### PROBLEM REQUIREMENTS
The data below holds a line containing "(String) représentant un" and a line containing "représentant le mot"; please quote exactly those two lines and every line between them, and nothing else.

Saved entries:
--*--
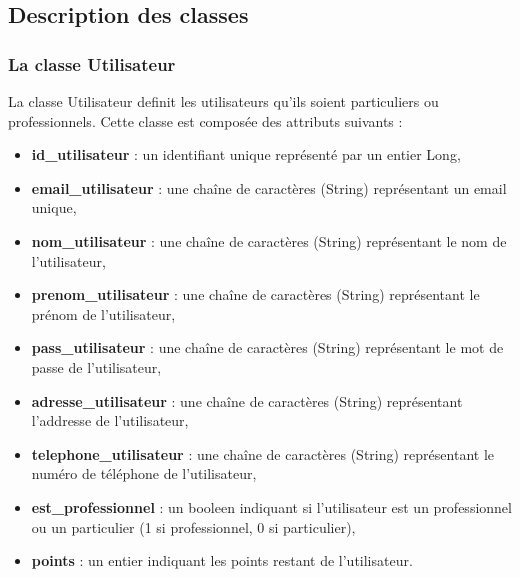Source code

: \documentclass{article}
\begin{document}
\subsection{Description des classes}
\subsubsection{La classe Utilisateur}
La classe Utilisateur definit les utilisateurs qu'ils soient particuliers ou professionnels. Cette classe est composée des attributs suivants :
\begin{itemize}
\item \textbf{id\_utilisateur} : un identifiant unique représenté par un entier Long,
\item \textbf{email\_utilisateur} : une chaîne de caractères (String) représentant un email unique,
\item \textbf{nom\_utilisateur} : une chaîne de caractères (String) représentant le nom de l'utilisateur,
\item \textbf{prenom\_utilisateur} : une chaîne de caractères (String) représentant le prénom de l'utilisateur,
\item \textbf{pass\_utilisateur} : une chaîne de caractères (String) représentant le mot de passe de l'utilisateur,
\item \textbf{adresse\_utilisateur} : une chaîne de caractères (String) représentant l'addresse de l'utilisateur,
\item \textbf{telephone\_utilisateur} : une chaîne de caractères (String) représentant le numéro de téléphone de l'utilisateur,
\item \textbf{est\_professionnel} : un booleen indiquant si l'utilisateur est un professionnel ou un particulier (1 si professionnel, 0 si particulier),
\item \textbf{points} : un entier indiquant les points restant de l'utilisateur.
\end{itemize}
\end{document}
--*--
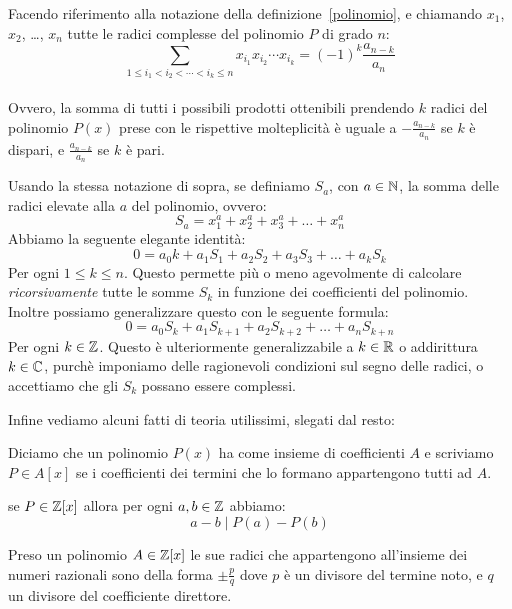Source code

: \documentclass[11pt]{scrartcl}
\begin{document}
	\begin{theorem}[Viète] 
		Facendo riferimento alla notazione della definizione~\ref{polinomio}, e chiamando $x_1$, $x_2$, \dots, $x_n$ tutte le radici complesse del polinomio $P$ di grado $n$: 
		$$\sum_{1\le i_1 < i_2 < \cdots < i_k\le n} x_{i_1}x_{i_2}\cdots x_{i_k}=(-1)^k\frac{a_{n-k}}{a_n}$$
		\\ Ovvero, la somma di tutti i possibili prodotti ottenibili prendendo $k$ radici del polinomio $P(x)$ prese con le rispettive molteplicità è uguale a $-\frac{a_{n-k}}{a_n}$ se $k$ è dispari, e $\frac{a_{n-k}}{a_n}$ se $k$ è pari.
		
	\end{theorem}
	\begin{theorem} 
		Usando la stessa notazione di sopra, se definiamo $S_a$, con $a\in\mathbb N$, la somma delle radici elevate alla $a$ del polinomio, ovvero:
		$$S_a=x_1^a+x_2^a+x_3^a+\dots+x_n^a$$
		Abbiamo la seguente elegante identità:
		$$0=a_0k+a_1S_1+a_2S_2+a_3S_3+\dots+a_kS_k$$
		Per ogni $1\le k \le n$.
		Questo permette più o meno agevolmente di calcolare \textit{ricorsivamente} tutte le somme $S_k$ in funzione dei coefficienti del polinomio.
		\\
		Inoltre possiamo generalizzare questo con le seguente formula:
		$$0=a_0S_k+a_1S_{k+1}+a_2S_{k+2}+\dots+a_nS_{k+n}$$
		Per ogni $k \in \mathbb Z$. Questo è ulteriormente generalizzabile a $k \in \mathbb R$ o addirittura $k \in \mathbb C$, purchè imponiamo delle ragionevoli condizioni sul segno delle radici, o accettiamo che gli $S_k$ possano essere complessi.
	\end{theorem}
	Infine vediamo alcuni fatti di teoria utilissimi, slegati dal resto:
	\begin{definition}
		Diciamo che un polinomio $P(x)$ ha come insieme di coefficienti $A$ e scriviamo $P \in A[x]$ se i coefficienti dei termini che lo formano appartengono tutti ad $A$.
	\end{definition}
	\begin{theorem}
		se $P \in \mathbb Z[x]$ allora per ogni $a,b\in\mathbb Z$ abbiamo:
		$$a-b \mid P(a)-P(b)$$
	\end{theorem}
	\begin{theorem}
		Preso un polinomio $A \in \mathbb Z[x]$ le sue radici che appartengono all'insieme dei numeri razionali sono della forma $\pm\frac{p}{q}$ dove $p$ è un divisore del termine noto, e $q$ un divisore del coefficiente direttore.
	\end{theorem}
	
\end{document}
--*--
### COMPLETED TASK
\item \textbf{email\_utilisateur} : une chaîne de caractères (String) représentant un email unique,
\item \textbf{nom\_utilisateur} : une chaîne de caractères (String) représentant le nom de l'utilisateur,
\item \textbf{prenom\_utilisateur} : une chaîne de caractères (String) représentant le prénom de l'utilisateur,
\item \textbf{pass\_utilisateur} : une chaîne de caractères (String) représentant le mot de passe de l'utilisateur,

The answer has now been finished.